→ **What to produce**
Below are some entries. Repeat exactly the lines from the one with "Possiamo usare il" through the one with "Per ridirezionare anche", and only those.
★ ★ ★ ★ ★ ★ ★
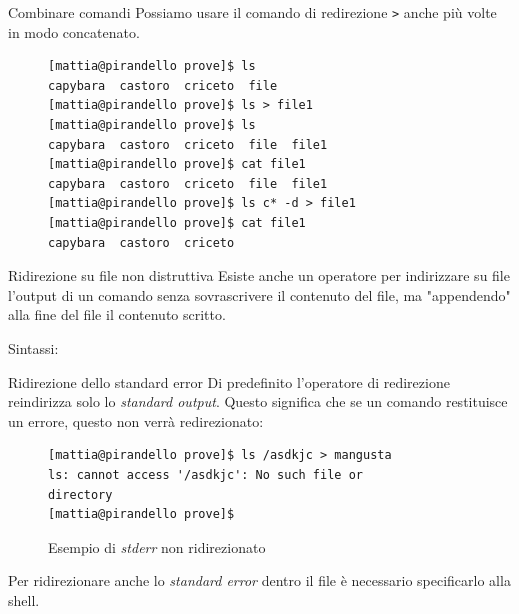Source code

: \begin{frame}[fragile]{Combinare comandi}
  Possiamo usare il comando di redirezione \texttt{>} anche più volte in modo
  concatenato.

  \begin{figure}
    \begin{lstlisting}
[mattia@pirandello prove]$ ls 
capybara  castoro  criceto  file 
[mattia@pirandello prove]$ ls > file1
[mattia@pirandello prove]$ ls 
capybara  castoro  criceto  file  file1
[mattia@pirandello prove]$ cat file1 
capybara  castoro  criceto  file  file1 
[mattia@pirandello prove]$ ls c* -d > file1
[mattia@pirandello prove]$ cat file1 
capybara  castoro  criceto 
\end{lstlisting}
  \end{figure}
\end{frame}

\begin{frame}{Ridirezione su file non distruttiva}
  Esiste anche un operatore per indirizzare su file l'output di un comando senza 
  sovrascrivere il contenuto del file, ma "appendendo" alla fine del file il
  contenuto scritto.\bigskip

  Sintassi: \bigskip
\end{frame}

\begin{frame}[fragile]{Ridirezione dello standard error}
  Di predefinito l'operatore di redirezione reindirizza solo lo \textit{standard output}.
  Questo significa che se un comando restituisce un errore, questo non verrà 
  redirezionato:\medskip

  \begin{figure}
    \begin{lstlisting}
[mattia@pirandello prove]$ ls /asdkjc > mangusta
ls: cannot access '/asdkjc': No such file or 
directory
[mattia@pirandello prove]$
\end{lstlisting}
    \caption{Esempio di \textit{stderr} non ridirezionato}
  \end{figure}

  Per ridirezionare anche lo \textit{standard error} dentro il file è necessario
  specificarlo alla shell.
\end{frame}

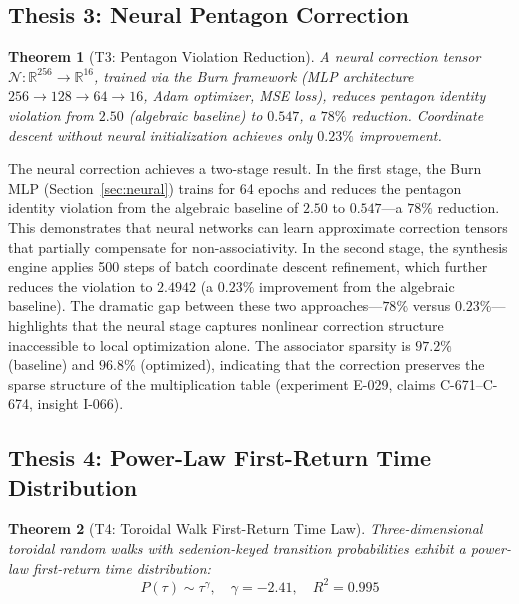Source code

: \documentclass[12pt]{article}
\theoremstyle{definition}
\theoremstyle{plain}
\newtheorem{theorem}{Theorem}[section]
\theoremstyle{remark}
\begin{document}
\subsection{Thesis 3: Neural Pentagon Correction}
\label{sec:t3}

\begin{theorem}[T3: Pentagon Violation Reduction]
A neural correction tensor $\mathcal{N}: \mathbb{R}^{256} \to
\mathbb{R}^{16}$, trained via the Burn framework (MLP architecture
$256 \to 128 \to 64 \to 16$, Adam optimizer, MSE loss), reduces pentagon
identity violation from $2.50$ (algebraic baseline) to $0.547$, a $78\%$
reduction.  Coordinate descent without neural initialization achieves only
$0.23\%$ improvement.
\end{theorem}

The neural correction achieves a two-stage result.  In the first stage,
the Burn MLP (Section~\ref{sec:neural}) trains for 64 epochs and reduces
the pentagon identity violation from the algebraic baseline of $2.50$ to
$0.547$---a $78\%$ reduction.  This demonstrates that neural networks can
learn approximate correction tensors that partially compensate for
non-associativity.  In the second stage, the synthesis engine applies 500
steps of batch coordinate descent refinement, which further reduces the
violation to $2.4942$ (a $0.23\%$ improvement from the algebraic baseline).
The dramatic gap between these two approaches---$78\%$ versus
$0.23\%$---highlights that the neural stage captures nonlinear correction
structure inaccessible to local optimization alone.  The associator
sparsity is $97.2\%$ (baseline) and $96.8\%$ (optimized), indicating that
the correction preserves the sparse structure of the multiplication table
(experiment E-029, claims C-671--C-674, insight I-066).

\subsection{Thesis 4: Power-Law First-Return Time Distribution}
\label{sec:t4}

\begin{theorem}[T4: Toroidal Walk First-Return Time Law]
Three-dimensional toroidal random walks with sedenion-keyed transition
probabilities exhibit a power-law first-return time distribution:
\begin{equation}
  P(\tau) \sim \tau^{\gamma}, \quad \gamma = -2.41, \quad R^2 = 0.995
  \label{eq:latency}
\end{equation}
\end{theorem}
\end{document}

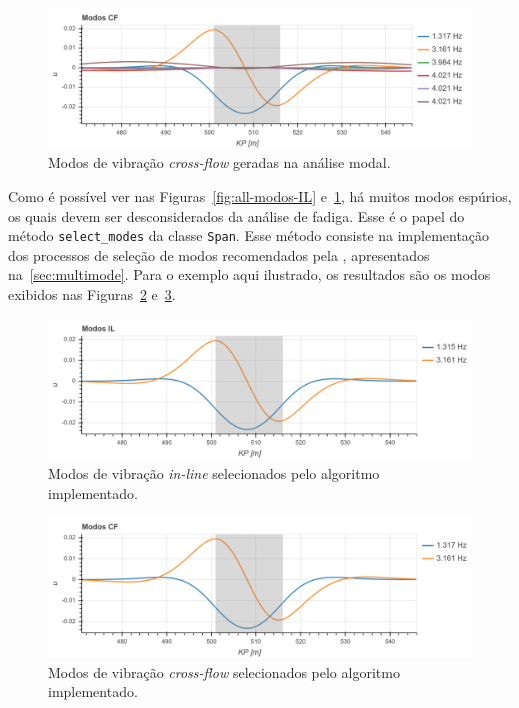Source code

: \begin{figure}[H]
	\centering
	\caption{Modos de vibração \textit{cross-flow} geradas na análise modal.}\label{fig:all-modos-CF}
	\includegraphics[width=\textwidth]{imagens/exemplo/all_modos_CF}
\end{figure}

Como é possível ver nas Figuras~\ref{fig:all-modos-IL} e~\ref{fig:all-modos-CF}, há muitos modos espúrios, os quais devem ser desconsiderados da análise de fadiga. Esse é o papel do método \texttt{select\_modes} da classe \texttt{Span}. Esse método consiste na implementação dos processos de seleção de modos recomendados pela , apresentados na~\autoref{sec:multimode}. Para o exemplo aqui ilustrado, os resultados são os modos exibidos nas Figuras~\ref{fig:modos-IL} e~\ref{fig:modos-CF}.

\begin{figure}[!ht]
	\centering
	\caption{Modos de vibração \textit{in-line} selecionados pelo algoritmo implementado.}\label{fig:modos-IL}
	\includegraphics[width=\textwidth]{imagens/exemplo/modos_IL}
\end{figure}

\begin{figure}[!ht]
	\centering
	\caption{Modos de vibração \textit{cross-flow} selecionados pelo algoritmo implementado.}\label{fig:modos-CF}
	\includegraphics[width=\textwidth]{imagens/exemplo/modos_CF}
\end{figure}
★ ★ ★ ★ ★ ★ ★
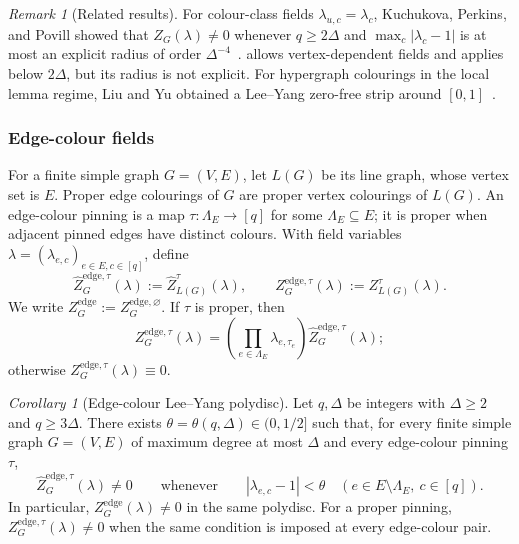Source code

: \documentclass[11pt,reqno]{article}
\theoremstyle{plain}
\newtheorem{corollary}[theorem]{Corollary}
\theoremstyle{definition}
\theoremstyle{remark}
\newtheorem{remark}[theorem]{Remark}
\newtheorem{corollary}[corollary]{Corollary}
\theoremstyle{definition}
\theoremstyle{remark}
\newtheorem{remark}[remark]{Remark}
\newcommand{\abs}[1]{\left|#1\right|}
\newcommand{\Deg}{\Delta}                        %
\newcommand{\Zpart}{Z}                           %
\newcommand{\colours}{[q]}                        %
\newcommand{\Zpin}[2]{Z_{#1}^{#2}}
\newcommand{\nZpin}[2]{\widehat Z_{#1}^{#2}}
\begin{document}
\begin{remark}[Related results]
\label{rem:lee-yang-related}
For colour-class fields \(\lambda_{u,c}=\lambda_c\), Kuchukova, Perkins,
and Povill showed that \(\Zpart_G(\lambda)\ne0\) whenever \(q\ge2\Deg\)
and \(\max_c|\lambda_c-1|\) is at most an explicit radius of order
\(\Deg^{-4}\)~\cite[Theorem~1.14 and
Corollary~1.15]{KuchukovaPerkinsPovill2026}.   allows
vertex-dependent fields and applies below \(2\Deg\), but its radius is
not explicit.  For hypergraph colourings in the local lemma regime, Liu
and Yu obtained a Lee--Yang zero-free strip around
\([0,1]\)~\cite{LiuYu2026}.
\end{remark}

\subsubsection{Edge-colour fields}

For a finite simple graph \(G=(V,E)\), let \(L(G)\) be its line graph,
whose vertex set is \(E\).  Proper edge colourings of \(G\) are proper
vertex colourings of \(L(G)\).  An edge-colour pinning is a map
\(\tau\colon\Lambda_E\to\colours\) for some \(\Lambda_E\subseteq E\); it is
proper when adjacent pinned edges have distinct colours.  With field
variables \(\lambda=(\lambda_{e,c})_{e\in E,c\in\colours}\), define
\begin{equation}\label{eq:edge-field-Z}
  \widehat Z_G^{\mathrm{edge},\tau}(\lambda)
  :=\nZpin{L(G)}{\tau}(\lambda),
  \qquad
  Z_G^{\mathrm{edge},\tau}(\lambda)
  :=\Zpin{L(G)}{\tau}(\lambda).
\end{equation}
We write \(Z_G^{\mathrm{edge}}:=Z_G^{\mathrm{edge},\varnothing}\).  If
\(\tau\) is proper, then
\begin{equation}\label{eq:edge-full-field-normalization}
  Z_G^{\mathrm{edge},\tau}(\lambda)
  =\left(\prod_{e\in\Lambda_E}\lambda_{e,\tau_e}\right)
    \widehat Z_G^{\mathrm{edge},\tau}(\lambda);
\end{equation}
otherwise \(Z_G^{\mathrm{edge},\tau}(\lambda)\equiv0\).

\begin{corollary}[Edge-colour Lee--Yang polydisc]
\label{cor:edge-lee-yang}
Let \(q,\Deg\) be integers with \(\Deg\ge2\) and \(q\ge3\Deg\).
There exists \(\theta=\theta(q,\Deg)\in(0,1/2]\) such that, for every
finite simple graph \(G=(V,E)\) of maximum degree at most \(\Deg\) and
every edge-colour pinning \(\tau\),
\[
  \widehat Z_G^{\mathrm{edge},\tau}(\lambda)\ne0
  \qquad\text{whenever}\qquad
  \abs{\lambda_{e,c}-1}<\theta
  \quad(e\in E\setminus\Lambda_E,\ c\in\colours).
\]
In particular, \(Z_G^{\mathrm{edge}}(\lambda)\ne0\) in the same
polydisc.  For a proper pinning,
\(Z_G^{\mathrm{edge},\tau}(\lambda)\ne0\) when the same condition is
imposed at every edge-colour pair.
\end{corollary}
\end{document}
★ ★ ★ ★ ★ ★ ★
→ **Result for this task**
  Possiamo usare il comando di redirezione \texttt{>} anche più volte in modo
  concatenato.

  \begin{figure}
    \begin{lstlisting}
[mattia@pirandello prove]$ ls 
capybara  castoro  criceto  file 
[mattia@pirandello prove]$ ls > file1
[mattia@pirandello prove]$ ls 
capybara  castoro  criceto  file  file1
[mattia@pirandello prove]$ cat file1 
capybara  castoro  criceto  file  file1 
[mattia@pirandello prove]$ ls c* -d > file1
[mattia@pirandello prove]$ cat file1 
capybara  castoro  criceto 
\end{lstlisting}
  \end{figure}
\end{frame}

\begin{frame}{Ridirezione su file non distruttiva}
  Esiste anche un operatore per indirizzare su file l'output di un comando senza 
  sovrascrivere il contenuto del file, ma "appendendo" alla fine del file il
  contenuto scritto.\bigskip

  Sintassi: \bigskip
\end{frame}

\begin{frame}[fragile]{Ridirezione dello standard error}
  Di predefinito l'operatore di redirezione reindirizza solo lo \textit{standard output}.
  Questo significa che se un comando restituisce un errore, questo non verrà 
  redirezionato:\medskip

  \begin{figure}
    \begin{lstlisting}
[mattia@pirandello prove]$ ls /asdkjc > mangusta
ls: cannot access '/asdkjc': No such file or 
directory
[mattia@pirandello prove]$
\end{lstlisting}
    \caption{Esempio di \textit{stderr} non ridirezionato}
  \end{figure}

  Per ridirezionare anche lo \textit{standard error} dentro il file è necessario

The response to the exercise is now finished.